- _What to work on_
Return every line in the entries below where the word "title" shows up.

[Dataset entries]
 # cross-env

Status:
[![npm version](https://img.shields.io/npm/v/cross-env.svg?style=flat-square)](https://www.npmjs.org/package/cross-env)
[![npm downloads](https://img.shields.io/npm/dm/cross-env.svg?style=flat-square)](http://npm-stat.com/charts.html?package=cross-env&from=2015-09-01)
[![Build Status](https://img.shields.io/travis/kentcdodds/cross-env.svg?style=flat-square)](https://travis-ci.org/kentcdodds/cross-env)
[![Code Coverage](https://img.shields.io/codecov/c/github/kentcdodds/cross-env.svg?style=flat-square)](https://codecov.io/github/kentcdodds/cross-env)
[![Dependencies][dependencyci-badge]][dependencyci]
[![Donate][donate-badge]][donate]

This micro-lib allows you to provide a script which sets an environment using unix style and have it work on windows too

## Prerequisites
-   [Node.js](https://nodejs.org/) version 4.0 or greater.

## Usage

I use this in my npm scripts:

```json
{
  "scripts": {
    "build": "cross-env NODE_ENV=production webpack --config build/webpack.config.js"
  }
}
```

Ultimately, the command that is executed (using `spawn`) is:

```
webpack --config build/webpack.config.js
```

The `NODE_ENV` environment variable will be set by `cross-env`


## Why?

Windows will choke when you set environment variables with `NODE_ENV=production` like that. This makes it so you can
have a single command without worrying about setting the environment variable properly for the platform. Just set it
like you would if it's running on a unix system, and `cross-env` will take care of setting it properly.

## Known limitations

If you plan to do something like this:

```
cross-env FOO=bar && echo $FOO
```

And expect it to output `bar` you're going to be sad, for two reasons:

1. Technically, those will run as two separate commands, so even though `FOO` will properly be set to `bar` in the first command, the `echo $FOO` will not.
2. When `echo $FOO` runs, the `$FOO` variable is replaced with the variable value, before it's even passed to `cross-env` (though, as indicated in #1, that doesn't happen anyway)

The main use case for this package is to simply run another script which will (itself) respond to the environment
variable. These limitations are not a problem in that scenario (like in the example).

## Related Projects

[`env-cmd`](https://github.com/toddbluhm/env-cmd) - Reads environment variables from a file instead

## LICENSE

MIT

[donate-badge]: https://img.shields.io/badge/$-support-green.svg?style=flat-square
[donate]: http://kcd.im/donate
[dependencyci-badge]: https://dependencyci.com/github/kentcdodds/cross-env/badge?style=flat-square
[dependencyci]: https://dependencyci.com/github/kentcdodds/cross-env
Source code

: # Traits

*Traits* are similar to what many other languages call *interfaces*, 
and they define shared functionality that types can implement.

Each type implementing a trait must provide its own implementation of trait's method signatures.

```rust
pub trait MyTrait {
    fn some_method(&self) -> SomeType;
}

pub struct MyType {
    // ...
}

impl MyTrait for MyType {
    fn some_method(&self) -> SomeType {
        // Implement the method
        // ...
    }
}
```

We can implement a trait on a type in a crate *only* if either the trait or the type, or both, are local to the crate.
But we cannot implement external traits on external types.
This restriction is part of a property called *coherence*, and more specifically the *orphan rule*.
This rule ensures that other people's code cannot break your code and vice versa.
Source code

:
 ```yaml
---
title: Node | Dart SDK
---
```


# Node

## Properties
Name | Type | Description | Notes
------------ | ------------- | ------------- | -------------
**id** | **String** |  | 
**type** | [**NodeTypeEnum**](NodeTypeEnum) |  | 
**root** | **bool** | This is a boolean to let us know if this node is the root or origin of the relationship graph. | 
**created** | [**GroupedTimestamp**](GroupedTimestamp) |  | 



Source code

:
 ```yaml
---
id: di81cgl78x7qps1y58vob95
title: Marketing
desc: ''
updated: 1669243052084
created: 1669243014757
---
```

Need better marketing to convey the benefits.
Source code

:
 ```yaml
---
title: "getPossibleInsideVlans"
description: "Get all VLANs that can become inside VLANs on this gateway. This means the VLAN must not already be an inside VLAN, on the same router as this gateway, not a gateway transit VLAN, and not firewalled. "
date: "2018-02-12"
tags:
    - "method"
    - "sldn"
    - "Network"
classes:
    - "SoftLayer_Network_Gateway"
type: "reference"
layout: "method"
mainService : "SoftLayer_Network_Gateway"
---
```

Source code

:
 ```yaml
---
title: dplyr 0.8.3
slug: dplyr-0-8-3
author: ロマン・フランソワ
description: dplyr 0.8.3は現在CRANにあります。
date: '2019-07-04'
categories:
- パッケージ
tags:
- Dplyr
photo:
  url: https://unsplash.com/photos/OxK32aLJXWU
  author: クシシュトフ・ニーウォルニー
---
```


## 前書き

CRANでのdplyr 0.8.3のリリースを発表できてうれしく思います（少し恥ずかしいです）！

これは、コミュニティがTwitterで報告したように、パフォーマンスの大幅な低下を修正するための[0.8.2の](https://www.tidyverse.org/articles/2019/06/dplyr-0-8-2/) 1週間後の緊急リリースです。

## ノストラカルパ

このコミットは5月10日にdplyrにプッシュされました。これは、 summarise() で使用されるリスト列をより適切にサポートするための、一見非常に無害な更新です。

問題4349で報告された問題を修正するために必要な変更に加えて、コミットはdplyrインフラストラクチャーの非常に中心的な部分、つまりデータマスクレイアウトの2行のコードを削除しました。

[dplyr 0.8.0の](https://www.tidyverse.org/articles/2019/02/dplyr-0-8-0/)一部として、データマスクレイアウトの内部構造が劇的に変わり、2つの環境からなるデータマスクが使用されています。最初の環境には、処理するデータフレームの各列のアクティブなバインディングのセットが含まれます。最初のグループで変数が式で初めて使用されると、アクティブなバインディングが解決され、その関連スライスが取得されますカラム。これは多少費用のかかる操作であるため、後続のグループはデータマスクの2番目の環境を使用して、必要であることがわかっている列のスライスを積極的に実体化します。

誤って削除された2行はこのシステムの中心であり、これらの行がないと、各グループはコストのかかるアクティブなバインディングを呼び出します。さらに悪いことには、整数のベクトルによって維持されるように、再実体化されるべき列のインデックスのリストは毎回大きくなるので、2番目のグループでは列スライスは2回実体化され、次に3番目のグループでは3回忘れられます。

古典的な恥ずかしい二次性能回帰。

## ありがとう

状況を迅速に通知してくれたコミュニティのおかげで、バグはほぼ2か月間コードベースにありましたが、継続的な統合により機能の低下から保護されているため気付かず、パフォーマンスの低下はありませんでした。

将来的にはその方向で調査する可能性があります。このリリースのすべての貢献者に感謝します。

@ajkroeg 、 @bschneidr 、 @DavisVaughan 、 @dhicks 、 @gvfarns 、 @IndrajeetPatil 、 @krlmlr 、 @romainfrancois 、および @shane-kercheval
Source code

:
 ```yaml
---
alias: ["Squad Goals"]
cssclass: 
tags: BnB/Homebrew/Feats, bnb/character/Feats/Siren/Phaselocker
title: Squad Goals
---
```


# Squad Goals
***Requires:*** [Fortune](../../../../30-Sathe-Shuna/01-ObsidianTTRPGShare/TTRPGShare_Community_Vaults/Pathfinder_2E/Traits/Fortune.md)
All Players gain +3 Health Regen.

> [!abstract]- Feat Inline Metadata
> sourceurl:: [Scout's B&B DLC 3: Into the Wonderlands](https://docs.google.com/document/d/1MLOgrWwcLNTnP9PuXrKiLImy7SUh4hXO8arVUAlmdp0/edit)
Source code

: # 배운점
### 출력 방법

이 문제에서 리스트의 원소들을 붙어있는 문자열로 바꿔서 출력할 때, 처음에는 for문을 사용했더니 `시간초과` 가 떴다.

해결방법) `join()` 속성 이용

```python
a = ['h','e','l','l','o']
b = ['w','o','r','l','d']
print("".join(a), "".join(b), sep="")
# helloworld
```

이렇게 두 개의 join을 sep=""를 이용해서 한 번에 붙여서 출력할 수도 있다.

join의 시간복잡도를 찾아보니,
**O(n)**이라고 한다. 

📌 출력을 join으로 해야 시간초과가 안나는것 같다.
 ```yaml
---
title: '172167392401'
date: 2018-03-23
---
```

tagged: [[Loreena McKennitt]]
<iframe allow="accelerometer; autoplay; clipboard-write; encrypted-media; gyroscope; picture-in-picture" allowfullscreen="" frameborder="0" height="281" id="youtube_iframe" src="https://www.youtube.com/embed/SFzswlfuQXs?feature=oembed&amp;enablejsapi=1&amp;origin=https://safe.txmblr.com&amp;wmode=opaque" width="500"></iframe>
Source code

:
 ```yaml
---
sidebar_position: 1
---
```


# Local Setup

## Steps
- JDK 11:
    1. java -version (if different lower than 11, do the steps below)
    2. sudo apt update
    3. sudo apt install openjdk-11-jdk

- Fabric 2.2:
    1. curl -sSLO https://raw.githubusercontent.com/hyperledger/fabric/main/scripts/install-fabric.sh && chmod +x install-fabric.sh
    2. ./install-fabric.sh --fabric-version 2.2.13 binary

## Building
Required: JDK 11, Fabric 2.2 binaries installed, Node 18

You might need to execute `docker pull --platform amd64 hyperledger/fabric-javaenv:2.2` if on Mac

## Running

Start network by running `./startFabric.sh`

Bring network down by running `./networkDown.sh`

- _Response area_
title: Node | Dart SDK
title: Marketing
title: "getPossibleInsideVlans"
title: dplyr 0.8.3
title: Squad Goals
title: '172167392401'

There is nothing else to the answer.